Die Tatsache, daß in dem physischen Augenschein kein sofortiger Wandel wahrzunehmen ist, bedeutet nicht, daß die Heilung nicht vor sich geht. In manchen Fällen tritt in dem Maße eine allmähliche Besserung ein, wie das Denken des Patienten berichtigt und vergeistigt wird. In anderen Fällen gibt es keine sichtbare Besserung, bis eine vollständige Heilung offenkundig wird. Ein Beispiel: Als ich noch nicht zwanzig Jahre alt war, wurde ich taub und bat einen Ausüber der Christlichen Wissenschaft um Hilfe. Es trat nicht die geringste Besserung ein, bis sich eines Tages, nicht ganz zwei Wochen danach, die Ohren plötzlich öffneten und ich wieder vollkommen hören konnte. Es wollte scheinen, als wäre die letzte Behandlung wirksam gewesen und die anderen nicht; aber das war nicht der Fall. Wenn ein Fels gespalten wird, scheint der letzte Schlag die Arbeit zu tun, aber wir wissen, daß jeder Schlag seine Wirksamkeit hat.

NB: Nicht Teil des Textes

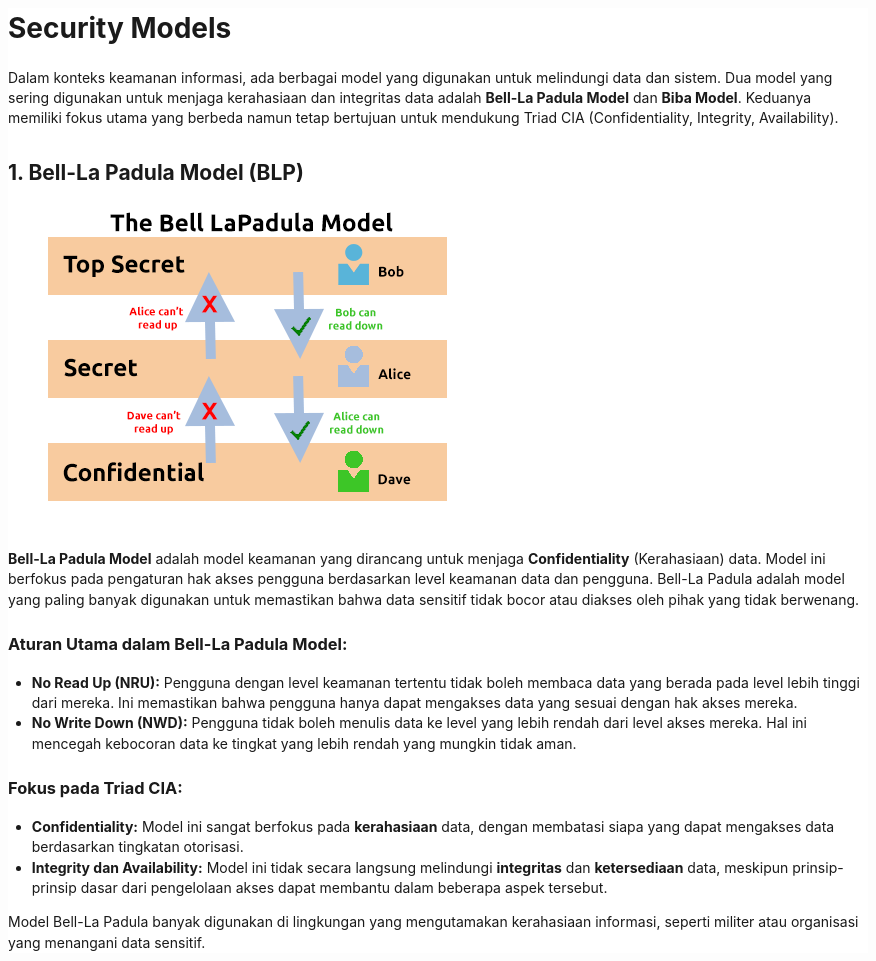 

# Security Models

Dalam konteks keamanan informasi, ada berbagai model yang digunakan untuk melindungi data dan sistem. Dua model yang sering digunakan untuk menjaga kerahasiaan dan integritas data adalah **Bell-La Padula Model** dan **Biba Model**. Keduanya memiliki fokus utama yang berbeda namun tetap bertujuan untuk mendukung Triad CIA (Confidentiality, Integrity, Availability).

## 1. Bell-La Padula Model (BLP)

<figure><img src="/.gitbook/assets/bell-lapuda.png" alt=""><figcaption></figcaption></figure>

**Bell-La Padula Model** adalah model keamanan yang dirancang untuk menjaga **Confidentiality** (Kerahasiaan) data. Model ini berfokus pada pengaturan hak akses pengguna berdasarkan level keamanan data dan pengguna. Bell-La Padula adalah model yang paling banyak digunakan untuk memastikan bahwa data sensitif tidak bocor atau diakses oleh pihak yang tidak berwenang.

### Aturan Utama dalam Bell-La Padula Model:
- **No Read Up (NRU):** Pengguna dengan level keamanan tertentu tidak boleh membaca data yang berada pada level lebih tinggi dari mereka. Ini memastikan bahwa pengguna hanya dapat mengakses data yang sesuai dengan hak akses mereka.
- **No Write Down (NWD):** Pengguna tidak boleh menulis data ke level yang lebih rendah dari level akses mereka. Hal ini mencegah kebocoran data ke tingkat yang lebih rendah yang mungkin tidak aman.

### Fokus pada Triad CIA:
- **Confidentiality:** Model ini sangat berfokus pada **kerahasiaan** data, dengan membatasi siapa yang dapat mengakses data berdasarkan tingkatan otorisasi.
- **Integrity dan Availability:** Model ini tidak secara langsung melindungi **integritas** dan **ketersediaan** data, meskipun prinsip-prinsip dasar dari pengelolaan akses dapat membantu dalam beberapa aspek tersebut.

Model Bell-La Padula banyak digunakan di lingkungan yang mengutamakan kerahasiaan informasi, seperti militer atau organisasi yang menangani data sensitif.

Wenn wir von der Wahrheit, die wir kennen, überzeugt sind, ist es nicht schwer, auf ihrer Wirksamkeit zu bestehen, auch wenn der Augenschein des materiellen Sinnes das Gegenteil zu behaupten scheint, denn wir wissen, daß der falsche Augenschein weichen muß, wie die Dunkelheit vor dem Licht verschwindet. Dies besagen auch die Worte eines beliebten Liedes aus dem Liederbuch der Christlichen Wissenschaft, Nr. 149:
Vor Gottes Liebe Furcht und Kummer schwinden,
Wie Dunkelheit gibt Raum dem Tageslicht;
Verständnisvoll Gebet wird stets erhöret,
Wenn uns das Gottvertrauen nicht gebricht.